Windmills are seen in front of the Gries dam at SwissWinds farm, Europe's highest wind farm.
Windmills are seen in front of the Gries dam at SwissWinds farm, Europe's highest wind farm.   -   Copyright  REUTERS/Denis Balibouse/File Photo   -  
By Euronews  with Reuters

The energy crisis caused by the Ukraine war will likely accelerate the transition to greener fuels in the medium term, according to the head of the International Renewable Energy Agency (IRENA). 

Higher use of renewables can help improve the environment and ensure energy independence, director-general Francesco La Camera added. 

Fossil fuel use could rise in the short term to secure a stable supply, but risks to the stability of energy supplies highlighted by Russia's invasion of Ukraine would support the global shift away from polluting fuels. 

Turning to fossil fuels as a 'last resort'

"In the very short term, concerns of the governments are to provide energy for their citizens," La Camera told Reuters in an interview on Monday. 

He says some countries are making use of everything they have, including ageing coal-fired power plants.
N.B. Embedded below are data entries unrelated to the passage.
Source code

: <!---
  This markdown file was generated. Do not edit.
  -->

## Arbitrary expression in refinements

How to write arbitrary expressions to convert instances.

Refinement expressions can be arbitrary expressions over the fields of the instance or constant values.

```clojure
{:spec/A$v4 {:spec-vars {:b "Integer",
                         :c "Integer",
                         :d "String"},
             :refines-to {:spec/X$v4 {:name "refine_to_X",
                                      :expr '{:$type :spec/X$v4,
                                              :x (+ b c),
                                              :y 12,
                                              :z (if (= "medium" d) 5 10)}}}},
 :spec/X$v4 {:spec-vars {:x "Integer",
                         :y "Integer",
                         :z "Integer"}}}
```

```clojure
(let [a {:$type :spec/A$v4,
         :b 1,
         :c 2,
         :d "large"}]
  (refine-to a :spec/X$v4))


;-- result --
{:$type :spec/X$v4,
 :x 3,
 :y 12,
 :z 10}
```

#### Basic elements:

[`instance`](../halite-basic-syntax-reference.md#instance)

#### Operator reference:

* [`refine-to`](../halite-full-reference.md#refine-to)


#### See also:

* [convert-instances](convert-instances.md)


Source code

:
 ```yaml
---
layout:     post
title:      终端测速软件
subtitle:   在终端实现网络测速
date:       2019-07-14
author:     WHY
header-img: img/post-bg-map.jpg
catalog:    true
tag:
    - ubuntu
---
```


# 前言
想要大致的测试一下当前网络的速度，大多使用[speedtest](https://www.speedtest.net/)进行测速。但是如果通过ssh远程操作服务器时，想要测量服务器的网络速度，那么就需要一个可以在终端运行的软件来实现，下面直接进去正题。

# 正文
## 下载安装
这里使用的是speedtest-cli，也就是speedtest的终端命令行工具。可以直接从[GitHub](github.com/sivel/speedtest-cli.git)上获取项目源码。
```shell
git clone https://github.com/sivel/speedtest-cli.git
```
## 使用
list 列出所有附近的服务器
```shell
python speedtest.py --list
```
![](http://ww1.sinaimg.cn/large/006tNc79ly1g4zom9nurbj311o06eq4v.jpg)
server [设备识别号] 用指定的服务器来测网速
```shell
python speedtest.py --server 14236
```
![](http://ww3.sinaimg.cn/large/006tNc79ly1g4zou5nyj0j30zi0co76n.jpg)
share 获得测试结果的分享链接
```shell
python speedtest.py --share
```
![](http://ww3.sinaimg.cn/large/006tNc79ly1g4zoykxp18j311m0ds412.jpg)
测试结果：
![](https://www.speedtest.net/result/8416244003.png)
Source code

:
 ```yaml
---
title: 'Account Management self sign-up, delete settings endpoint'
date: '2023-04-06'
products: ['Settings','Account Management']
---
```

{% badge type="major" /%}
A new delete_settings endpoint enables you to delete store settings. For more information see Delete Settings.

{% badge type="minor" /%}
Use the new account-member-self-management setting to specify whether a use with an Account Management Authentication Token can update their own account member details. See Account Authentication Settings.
Germany is delaying planned shutdowns of some coal plants while Britain is turning to old coal power units as a "last resort" in case other sources cannot provide enough electricity through the coming winter.

Kai Pfaffenbach/REUTERS
A view of electricity pylons and power lines leading from the Uniper coal power plant in Hanau, Germany.Kai Pfaffenbach/REUTERS

"But in the mid- and long term, the Ukraine crisis will bring an acceleration to the energy transition because governments finally realise that going for renewables is not only good for the environment, jobs, GDP, but also good for ensuring higher energy independency," he said.

"Renewables are the most competitive way to produce electricity today," he added.

The crisis has led to a renewed interest in nuclear power

The global energy crisis has also led to a renewed interest in nuclear power. Governments across Europe and Asia are extending lifespans for their aging nuclear plants, restarting reactors and dusting off plans to resume projects shelved after the 2011 nuclear crisis in Fukushima, Japan.

"In a general term, nuclear power is not the best option because of cost, security concern and because the contribution they could give will come too late," La Camera said, referring to the length of time it takes to build a new nuclear power plant.